■ **TASK ITEM**: Return every line from the records below with the string "educational".

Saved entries
○ ○ ○ ○

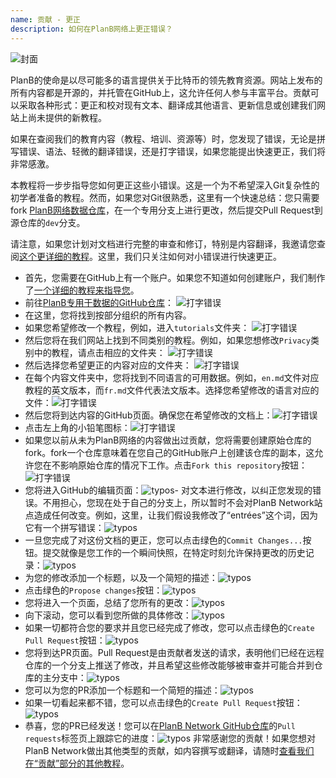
 ```yaml
---
name: 贡献 - 更正
description: 如何在PlanB网络上更正错误？
---
```

![封面](assets/cover.webp)

PlanB的使命是以尽可能多的语言提供关于比特币的领先教育资源。网站上发布的所有内容都是开源的，并托管在GitHub上，这允许任何人参与丰富平台。贡献可以采取各种形式：更正和校对现有文本、翻译成其他语言、更新信息或创建我们网站上尚未提供的新教程。

如果在查阅我们的教育内容（教程、培训、资源等）时，您发现了错误，无论是拼写错误、语法、轻微的翻译错误，还是打字错误，如果您能提出快速更正，我们将非常感激。

本教程将一步步指导您如何更正这些小错误。这是一个为不希望深入Git复杂性的初学者准备的教程。然而，如果您对Git很熟悉，这里有一个快速总结：您只需要fork [PlanB网络数据仓库](https://github.com/PlanB-Network/bitcoin-educational-content)，在一个专用分支上进行更改，然后提交Pull Request到源仓库的`dev`分支。

请注意，如果您计划对文档进行完整的审查和修订，特别是内容翻译，我邀请您查阅[这个更详细的教程](https://planb.network/tutorials/others/contribution/content-review-tutorial-1ee068ca-ddaf-4bec-b44e-b41a9abfdef6)。这里，我们只关注如何对小错误进行快速更正。

- 首先，您需要在GitHub上有一个账户。如果您不知道如何创建账户，我们制作了[一个详细的教程来指导您](https://planb.network/tutorials/others/contribution/create-github-account-a75fc39d-f0d0-44dc-9cd5-cd94aee0c07c)。
- 前往[PlanB专用于数据的GitHub仓库](https://github.com/PlanB-Network/bitcoin-educational-content)：
![打字错误](assets/01.webp)
- 在这里，您将找到按部分组织的所有内容。
- 如果您希望修改一个教程，例如，进入`tutorials`文件夹：
![打字错误](assets/02.webp)
- 然后您将在我们网站上找到不同类别的教程。例如，如果您想修改`Privacy`类别中的教程，请点击相应的文件夹：
![打字错误](assets/03.webp)
- 然后选择您希望更正的内容对应的文件夹：
![打字错误](assets/04.webp)
- 在每个内容文件夹中，您将找到不同语言的可用数据。例如，`en.md`文件对应教程的英文版本，而`fr.md`文件代表法文版本。选择您希望修改的语言对应的文件：![打字错误](assets/05.webp)
- 然后您将到达内容的GitHub页面。确保您在希望修改的文档上：![打字错误](assets/06.webp)
- 点击左上角的小铅笔图标：![打字错误](assets/07.webp)
- 如果您以前从未为PlanB网络的内容做出过贡献，您将需要创建原始仓库的fork。fork一个仓库意味着在您自己的GitHub账户上创建该仓库的副本，这允许您在不影响原始仓库的情况下工作。点击`Fork this repository`按钮：![打字错误](assets/08.webp)
- 您将进入GitHub的编辑页面：![typos](assets/09.webp)- 对文本进行修改，以纠正您发现的错误。不用担心，您现在处于自己的分支上，所以暂时不会对PlanB Network站点造成任何改变。例如，这里，让我们假设我修改了“entrées”这个词，因为它有一个拼写错误：![typos](assets/10.webp)
- 一旦您完成了对这份文档的更正，您可以点击绿色的`Commit Changes...`按钮。提交就像是您工作的一个瞬间快照，在特定时刻允许保持更改的历史记录：![typos](assets/11.webp)
- 为您的修改添加一个标题，以及一个简短的描述：![typos](assets/12.webp)
- 点击绿色的`Propose changes`按钮：![typos](assets/13.webp)
- 您将进入一个页面，总结了您所有的更改：![typos](assets/14.webp)
- 向下滚动，您可以看到您所做的具体修改：![typos](assets/15.webp)
- 如果一切都符合您的要求并且您已经完成了修改，您可以点击绿色的`Create Pull Request`按钮：![typos](assets/16.webp)
- 您将到达PR页面。Pull Request是由贡献者发送的请求，表明他们已经在远程仓库的一个分支上推送了修改，并且希望这些修改能够被审查并可能合并到仓库的主分支中：![typos](assets/17.webp)
- 您可以为您的PR添加一个标题和一个简短的描述：![typos](assets/18.webp)
- 如果一切看起来都不错，您可以点击绿色的`Create Pull Request`按钮：![typos](assets/19.webp)
- 恭喜，您的PR已经发送！您可以在[PlanB Network GitHub仓库](https://github.com/PlanB-Network/bitcoin-educational-content/pulls)的`Pull requests`标签页上跟踪它的进度：![typos](assets/20.webp)
非常感谢您的贡献！如果您想对PlanB Network做出其他类型的贡献，如内容撰写或翻译，请随时[查看我们在“贡献”部分的其他教程](https://planb.network/tutorials/others)。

○ ○ ○ ○

■ **OUTPUT FOR THIS TASK**:
本教程将一步步指导您如何更正这些小错误。这是一个为不希望深入Git复杂性的初学者准备的教程。然而，如果您对Git很熟悉，这里有一个快速总结：您只需要fork [PlanB网络数据仓库](https://github.com/PlanB-Network/bitcoin-educational-content)，在一个专用分支上进行更改，然后提交Pull Request到源仓库的`dev`分支。
- 前往[PlanB专用于数据的GitHub仓库](https://github.com/PlanB-Network/bitcoin-educational-content)：
- 恭喜，您的PR已经发送！您可以在[PlanB Network GitHub仓库](https://github.com/PlanB-Network/bitcoin-educational-content/pulls)的`Pull requests`标签页上跟踪它的进度：![typos](assets/20.webp)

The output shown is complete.